I don't think applications will plummet because of the lack of other viable alternatives for kids at 18. They will slowly decline and there has been some talk that universities will go back to being more specialised institutions 'boutique universities' where excellence is concentrated in less subjects rather then spreading resources more thinly. There will not be a plummet for those top universities who will continue to attract applicants nationally and internationally (I work in a RG uni and we're not expecting any change in applicants). Smaller institutions and those lower down the pecking order are likely to retreat to their specialisms over time.

I would like to see a return to polytechnics where people could take 1-2 years of a course and gain a HND/HNC from this and enter their career. This existed when I went to uni and people cashed in their credit after 1 or 2 years and got jobs in my area (chemistry) mainly in technical and support roles. They were able to choose options in the course that prepared them for that route. Now kids who leave after 1 or 2 years don't really get anything and we are seeing people with full degrees applying for technical roles that they don't actually really have the right skills for.

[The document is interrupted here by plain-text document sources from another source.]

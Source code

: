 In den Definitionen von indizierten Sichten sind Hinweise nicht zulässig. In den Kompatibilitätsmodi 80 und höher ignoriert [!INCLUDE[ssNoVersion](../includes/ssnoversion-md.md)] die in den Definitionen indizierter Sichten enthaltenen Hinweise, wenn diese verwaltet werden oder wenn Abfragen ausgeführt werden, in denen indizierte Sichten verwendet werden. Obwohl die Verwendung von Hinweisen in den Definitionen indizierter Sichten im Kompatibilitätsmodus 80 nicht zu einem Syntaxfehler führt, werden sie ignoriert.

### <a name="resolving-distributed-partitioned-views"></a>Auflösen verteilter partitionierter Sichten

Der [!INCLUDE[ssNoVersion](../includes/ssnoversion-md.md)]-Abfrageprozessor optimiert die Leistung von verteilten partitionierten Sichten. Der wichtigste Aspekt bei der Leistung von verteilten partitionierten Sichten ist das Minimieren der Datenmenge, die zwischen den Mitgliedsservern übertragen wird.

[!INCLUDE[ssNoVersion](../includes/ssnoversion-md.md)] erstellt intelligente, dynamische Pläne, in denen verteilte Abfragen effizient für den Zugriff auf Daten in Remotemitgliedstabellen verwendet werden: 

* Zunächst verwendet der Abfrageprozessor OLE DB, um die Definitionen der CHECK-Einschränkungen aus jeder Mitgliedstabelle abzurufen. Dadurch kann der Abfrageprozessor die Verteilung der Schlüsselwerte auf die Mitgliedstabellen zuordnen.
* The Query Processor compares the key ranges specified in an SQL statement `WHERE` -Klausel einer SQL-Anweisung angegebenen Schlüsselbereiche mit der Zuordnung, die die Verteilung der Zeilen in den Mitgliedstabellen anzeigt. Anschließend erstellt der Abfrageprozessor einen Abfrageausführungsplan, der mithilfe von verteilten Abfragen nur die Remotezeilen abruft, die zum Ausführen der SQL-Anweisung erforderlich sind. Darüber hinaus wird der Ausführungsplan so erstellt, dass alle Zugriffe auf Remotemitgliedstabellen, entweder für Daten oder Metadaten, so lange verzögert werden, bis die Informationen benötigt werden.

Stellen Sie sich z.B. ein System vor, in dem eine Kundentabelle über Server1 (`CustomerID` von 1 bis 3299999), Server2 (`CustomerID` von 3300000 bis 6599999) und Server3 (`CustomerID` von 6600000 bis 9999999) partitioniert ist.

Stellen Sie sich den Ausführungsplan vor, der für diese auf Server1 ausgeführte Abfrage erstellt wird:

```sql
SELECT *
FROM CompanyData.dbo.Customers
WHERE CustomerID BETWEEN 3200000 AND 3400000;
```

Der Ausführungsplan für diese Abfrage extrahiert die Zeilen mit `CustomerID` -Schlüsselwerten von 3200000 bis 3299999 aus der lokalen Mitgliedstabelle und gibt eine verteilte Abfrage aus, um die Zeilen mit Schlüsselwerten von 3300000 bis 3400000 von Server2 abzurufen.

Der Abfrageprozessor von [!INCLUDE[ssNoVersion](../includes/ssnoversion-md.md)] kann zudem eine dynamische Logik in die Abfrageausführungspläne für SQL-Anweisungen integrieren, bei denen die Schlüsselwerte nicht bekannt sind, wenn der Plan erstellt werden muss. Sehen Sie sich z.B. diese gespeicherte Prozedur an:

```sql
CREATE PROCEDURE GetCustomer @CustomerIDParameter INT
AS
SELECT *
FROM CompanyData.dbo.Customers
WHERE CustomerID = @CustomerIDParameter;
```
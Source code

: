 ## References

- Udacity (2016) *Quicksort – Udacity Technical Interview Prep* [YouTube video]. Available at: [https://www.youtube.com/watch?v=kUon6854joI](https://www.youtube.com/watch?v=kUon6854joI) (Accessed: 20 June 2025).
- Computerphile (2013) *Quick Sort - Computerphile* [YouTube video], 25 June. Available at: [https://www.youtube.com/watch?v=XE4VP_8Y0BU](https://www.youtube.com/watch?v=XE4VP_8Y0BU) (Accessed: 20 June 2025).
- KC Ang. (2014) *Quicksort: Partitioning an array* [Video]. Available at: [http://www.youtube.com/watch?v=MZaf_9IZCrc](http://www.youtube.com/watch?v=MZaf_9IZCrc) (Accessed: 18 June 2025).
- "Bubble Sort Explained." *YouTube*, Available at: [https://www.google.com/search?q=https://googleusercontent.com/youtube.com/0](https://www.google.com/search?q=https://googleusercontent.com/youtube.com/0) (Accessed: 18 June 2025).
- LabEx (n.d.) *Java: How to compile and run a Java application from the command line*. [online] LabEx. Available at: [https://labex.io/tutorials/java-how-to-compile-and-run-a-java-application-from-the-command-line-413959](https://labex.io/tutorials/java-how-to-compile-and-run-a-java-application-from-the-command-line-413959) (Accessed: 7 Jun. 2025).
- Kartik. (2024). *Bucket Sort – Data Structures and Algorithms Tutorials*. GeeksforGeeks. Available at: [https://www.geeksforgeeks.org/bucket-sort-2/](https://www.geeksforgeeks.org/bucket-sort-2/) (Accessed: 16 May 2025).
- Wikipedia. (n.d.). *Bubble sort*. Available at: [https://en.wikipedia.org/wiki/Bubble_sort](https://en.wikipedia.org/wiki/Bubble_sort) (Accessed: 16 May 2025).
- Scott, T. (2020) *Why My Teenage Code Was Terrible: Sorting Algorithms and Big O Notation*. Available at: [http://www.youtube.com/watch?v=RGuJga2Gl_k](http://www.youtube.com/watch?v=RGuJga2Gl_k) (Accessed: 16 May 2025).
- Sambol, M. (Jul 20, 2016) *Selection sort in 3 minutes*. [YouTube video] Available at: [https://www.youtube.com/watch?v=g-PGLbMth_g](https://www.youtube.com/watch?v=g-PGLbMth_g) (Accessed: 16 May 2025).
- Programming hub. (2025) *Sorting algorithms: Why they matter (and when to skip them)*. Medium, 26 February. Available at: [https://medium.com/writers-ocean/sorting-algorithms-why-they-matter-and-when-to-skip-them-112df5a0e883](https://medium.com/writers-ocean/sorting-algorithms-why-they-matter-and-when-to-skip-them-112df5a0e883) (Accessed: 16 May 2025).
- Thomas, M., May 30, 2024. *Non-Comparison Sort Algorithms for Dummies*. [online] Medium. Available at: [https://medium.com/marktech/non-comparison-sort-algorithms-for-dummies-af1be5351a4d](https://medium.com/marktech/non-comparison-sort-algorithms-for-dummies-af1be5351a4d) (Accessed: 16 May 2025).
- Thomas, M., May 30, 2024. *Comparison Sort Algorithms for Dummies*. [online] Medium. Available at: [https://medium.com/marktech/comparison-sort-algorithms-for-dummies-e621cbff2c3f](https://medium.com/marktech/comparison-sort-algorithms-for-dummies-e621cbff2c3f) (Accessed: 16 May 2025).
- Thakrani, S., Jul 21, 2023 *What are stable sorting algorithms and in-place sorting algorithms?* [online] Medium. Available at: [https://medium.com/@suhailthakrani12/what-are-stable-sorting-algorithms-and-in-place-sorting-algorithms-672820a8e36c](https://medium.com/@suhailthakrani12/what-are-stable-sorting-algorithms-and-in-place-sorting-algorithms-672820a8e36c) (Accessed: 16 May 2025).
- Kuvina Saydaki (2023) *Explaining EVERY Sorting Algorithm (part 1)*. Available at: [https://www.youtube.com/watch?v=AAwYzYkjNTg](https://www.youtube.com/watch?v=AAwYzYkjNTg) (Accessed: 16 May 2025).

Polys did a good job for lots of people.

Erebus · 10/09/2011 15:20

I agree, kritur. In the olden days, poly's and unis did different things, didn't they? Unis tended to offer academic, pure degrees (B.A., B.Sc.) whereas polys did more of the highly skilled, technical training B.App.Sc stuff, often via 4 year 'sandwich' courses with Y3 being in work placement, I recall, as well as HNC/Dc.

Now, it's all or nothing, it appears!